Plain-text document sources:
——————
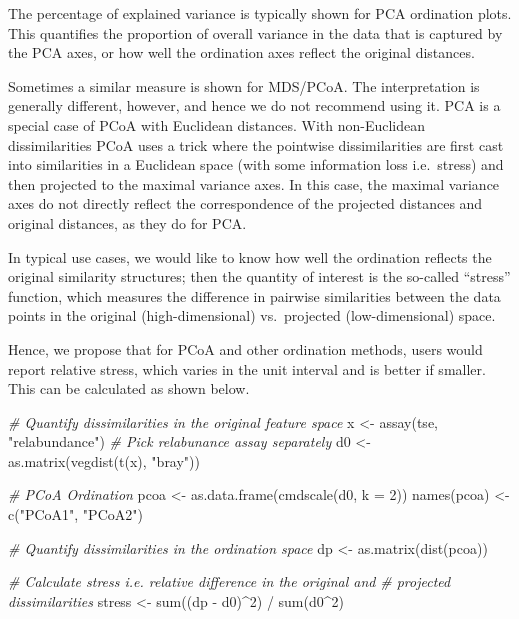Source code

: \documentclass[
]{book}
\newenvironment{Shaded}{\begin{snugshade}}{\end{snugshade}}
\newcommand{\AttributeTok}[1]{\textcolor[rgb]{0.77,0.63,0.00}{#1}}
\newcommand{\CommentTok}[1]{\textcolor[rgb]{0.56,0.35,0.01}{\textit{#1}}}
\newcommand{\DecValTok}[1]{\textcolor[rgb]{0.00,0.00,0.81}{#1}}
\newcommand{\FunctionTok}[1]{\textcolor[rgb]{0.00,0.00,0.00}{#1}}
\newcommand{\NormalTok}[1]{#1}
\newcommand{\OtherTok}[1]{\textcolor[rgb]{0.56,0.35,0.01}{#1}}
\newcommand{\SpecialCharTok}[1]{\textcolor[rgb]{0.00,0.00,0.00}{#1}}
\newcommand{\StringTok}[1]{\textcolor[rgb]{0.31,0.60,0.02}{#1}}
\begin{document}
The percentage of explained variance is typically shown for PCA
ordination plots. This quantifies the proportion of overall variance
in the data that is captured by the PCA axes, or how well the
ordination axes reflect the original distances.

Sometimes a similar measure is shown for MDS/PCoA. The interpretation
is generally different, however, and hence we do not recommend using
it. PCA is a special case of PCoA with Euclidean distances. With
non-Euclidean dissimilarities PCoA uses a trick where the pointwise
dissimilarities are first cast into similarities in a Euclidean space
(with some information loss i.e.~stress) and then projected to the
maximal variance axes. In this case, the maximal variance axes do not
directly reflect the correspondence of the projected distances and
original distances, as they do for PCA.

In typical use cases, we would like to know how well the ordination
reflects the original similarity structures; then the quantity of
interest is the so-called ``stress'' function, which measures the
difference in pairwise similarities between the data points in the
original (high-dimensional) vs.~projected (low-dimensional) space.

Hence, we propose that for PCoA and other ordination methods, users
would report relative stress, which varies in the unit interval and is better
if smaller. This can be calculated as shown below.

\begin{Shaded}
\begin{Highlighting}[]
\CommentTok{\# Quantify dissimilarities in the original feature space}
\NormalTok{x }\OtherTok{\textless{}{-}} \FunctionTok{assay}\NormalTok{(tse, }\StringTok{"relabundance"}\NormalTok{) }\CommentTok{\# Pick relabunance assay separately}
\NormalTok{d0 }\OtherTok{\textless{}{-}} \FunctionTok{as.matrix}\NormalTok{(}\FunctionTok{vegdist}\NormalTok{(}\FunctionTok{t}\NormalTok{(x), }\StringTok{"bray"}\NormalTok{))}

\CommentTok{\# PCoA Ordination}
\NormalTok{pcoa }\OtherTok{\textless{}{-}} \FunctionTok{as.data.frame}\NormalTok{(}\FunctionTok{cmdscale}\NormalTok{(d0, }\AttributeTok{k =} \DecValTok{2}\NormalTok{))}
\FunctionTok{names}\NormalTok{(pcoa) }\OtherTok{\textless{}{-}} \FunctionTok{c}\NormalTok{(}\StringTok{"PCoA1"}\NormalTok{, }\StringTok{"PCoA2"}\NormalTok{)}

\CommentTok{\# Quantify dissimilarities in the ordination space}
\NormalTok{dp }\OtherTok{\textless{}{-}} \FunctionTok{as.matrix}\NormalTok{(}\FunctionTok{dist}\NormalTok{(pcoa))}

\CommentTok{\# Calculate stress i.e. relative difference in the original and}
\CommentTok{\# projected dissimilarities}
\NormalTok{stress }\OtherTok{\textless{}{-}} \FunctionTok{sum}\NormalTok{((dp }\SpecialCharTok{{-}}\NormalTok{ d0)}\SpecialCharTok{\^{}}\DecValTok{2}\NormalTok{) }\SpecialCharTok{/} \FunctionTok{sum}\NormalTok{(d0}\SpecialCharTok{\^{}}\DecValTok{2}\NormalTok{)}
\end{Highlighting}
\end{Shaded}
\end{document}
——————
Task directions: Produce an exact copy of each line of data, skipping embedded images.

Written solution:
Source code

: \documentclass[
]{book}
\newenvironment{Shaded}{\begin{snugshade}}{\end{snugshade}}
\newcommand{\AttributeTok}[1]{\textcolor[rgb]{0.77,0.63,0.00}{#1}}
\newcommand{\CommentTok}[1]{\textcolor[rgb]{0.56,0.35,0.01}{\textit{#1}}}
\newcommand{\DecValTok}[1]{\textcolor[rgb]{0.00,0.00,0.81}{#1}}
\newcommand{\FunctionTok}[1]{\textcolor[rgb]{0.00,0.00,0.00}{#1}}
\newcommand{\NormalTok}[1]{#1}
\newcommand{\OtherTok}[1]{\textcolor[rgb]{0.56,0.35,0.01}{#1}}
\newcommand{\SpecialCharTok}[1]{\textcolor[rgb]{0.00,0.00,0.00}{#1}}
\newcommand{\StringTok}[1]{\textcolor[rgb]{0.31,0.60,0.02}{#1}}
\begin{document}
The percentage of explained variance is typically shown for PCA
ordination plots. This quantifies the proportion of overall variance
in the data that is captured by the PCA axes, or how well the
ordination axes reflect the original distances.

Sometimes a similar measure is shown for MDS/PCoA. The interpretation
is generally different, however, and hence we do not recommend using
it. PCA is a special case of PCoA with Euclidean distances. With
non-Euclidean dissimilarities PCoA uses a trick where the pointwise
dissimilarities are first cast into similarities in a Euclidean space
(with some information loss i.e.~stress) and then projected to the
maximal variance axes. In this case, the maximal variance axes do not
directly reflect the correspondence of the projected distances and
original distances, as they do for PCA.

In typical use cases, we would like to know how well the ordination
reflects the original similarity structures; then the quantity of
interest is the so-called ``stress'' function, which measures the
difference in pairwise similarities between the data points in the
original (high-dimensional) vs.~projected (low-dimensional) space.

Hence, we propose that for PCoA and other ordination methods, users
would report relative stress, which varies in the unit interval and is better
if smaller. This can be calculated as shown below.

\begin{Shaded}
\begin{Highlighting}[]
\CommentTok{\# Quantify dissimilarities in the original feature space}
\NormalTok{x }\OtherTok{\textless{}{-}} \FunctionTok{assay}\NormalTok{(tse, }\StringTok{"relabundance"}\NormalTok{) }\CommentTok{\# Pick relabunance assay separately}
\NormalTok{d0 }\OtherTok{\textless{}{-}} \FunctionTok{as.matrix}\NormalTok{(}\FunctionTok{vegdist}\NormalTok{(}\FunctionTok{t}\NormalTok{(x), }\StringTok{"bray"}\NormalTok{))}

\CommentTok{\# PCoA Ordination}
\NormalTok{pcoa }\OtherTok{\textless{}{-}} \FunctionTok{as.data.frame}\NormalTok{(}\FunctionTok{cmdscale}\NormalTok{(d0, }\AttributeTok{k =} \DecValTok{2}\NormalTok{))}
\FunctionTok{names}\NormalTok{(pcoa) }\OtherTok{\textless{}{-}} \FunctionTok{c}\NormalTok{(}\StringTok{"PCoA1"}\NormalTok{, }\StringTok{"PCoA2"}\NormalTok{)}

\CommentTok{\# Quantify dissimilarities in the ordination space}
\NormalTok{dp }\OtherTok{\textless{}{-}} \FunctionTok{as.matrix}\NormalTok{(}\FunctionTok{dist}\NormalTok{(pcoa))}

\CommentTok{\# Calculate stress i.e. relative difference in the original and}
\CommentTok{\# projected dissimilarities}
\NormalTok{stress }\OtherTok{\textless{}{-}} \FunctionTok{sum}\NormalTok{((dp }\SpecialCharTok{{-}}\NormalTok{ d0)}\SpecialCharTok{\^{}}\DecValTok{2}\NormalTok{) }\SpecialCharTok{/} \FunctionTok{sum}\NormalTok{(d0}\SpecialCharTok{\^{}}\DecValTok{2}\NormalTok{)}
\end{Highlighting}
\end{Shaded}
\end{document}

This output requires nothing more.